Dcn Susan Erickson

Dear Friends,

What does love among Christians look like?  The New Testament reading today gives us an answer, and not one we necessarily expect: love looks like following Jesus’ commandments. That sounds more like coercion than love; what gives? 

In the Gospel of John, Jesus commands his disciples to “love one another. Just as I have loved you, you also should love one another.”  (John 13:34) A little later, Jesus tells the disciples: “‘You are my friends if you do what I command you … I am giving you these commands so that you may love one another.’” (John 15:14, 17; my emphases)

So, Jesus commands his disciples to love one another. But he also tells them that in order for them to love one another, he is giving them “commands.” 

 

In today’s reading of the entire (it’s short!) Second Letter of John, the writer tells the “elect lady” receiving the letter that he’s not giving her a new commandment, “but one we have had from the beginning, let us love one another.
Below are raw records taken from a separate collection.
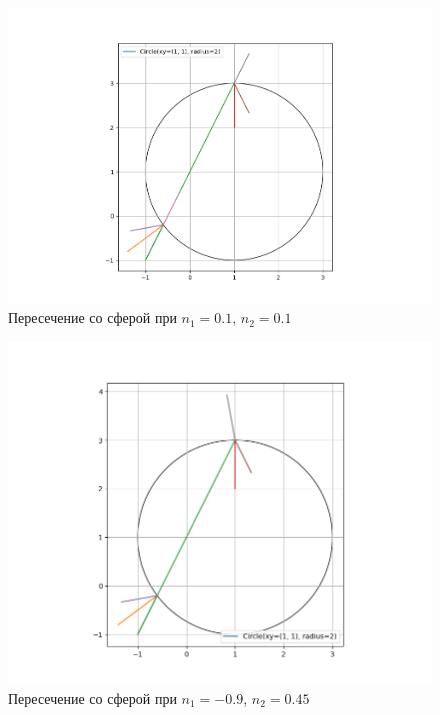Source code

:{	\begin{figure}[H]
		\includegraphics[width=0.7\pagewidth]{sph_intersect1}
		\centering
		\caption{Пересечение со сферой при $n_1 = 0.1$, $n_2 = 0.1$}
		\label{sph_intersect1}
	\end{figure}
	
	\begin{figure}[H]
		\includegraphics[width=0.7\pagewidth]{sph_intersect2}
		\centering
		\caption{Пересечение со сферой при $n_1 = -0.9$, $n_2 = 0.45$}
		\label{sph_intersect2}
	\end{figure}
	
}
And this is love, that we walk according to his commandments; this is the commandment just as you have heard it from the beginning--you must walk in it.”  (2 John 1:5-6; my emphases)

 

For the “elect lady,”--who scholars say may be an allegorical figure for a church congregation--the concept of God’s commandments would have had a long, rich history extending back to the earliest days of the people of Israel. But despite Israel’s repeated failures to obey God’s commandments, God hasn’t turned His back on His people.  Instead, He has come to them--and not only them, but also to the Gentiles--in the person of Jesus, both God and human. In his ministry on earth, Jesus proclaimed and embodied God’s greatest commandments: to love God with all our hearts, and with all our minds, and with all our strength, and to love our neighbors as ourselves. 

 

If we don’t first love God, we can’t really love our neighbors--who, as the parable of the Good Samaritan in Luke reminds us, may live far outside our familiar circles. And if we don’t love either God or our neighbors, we cannot truly love one another with a Christ-like love.

 

But even a small step taken to love God and love our neighbor is one step forward in Jesus’ Way of Love.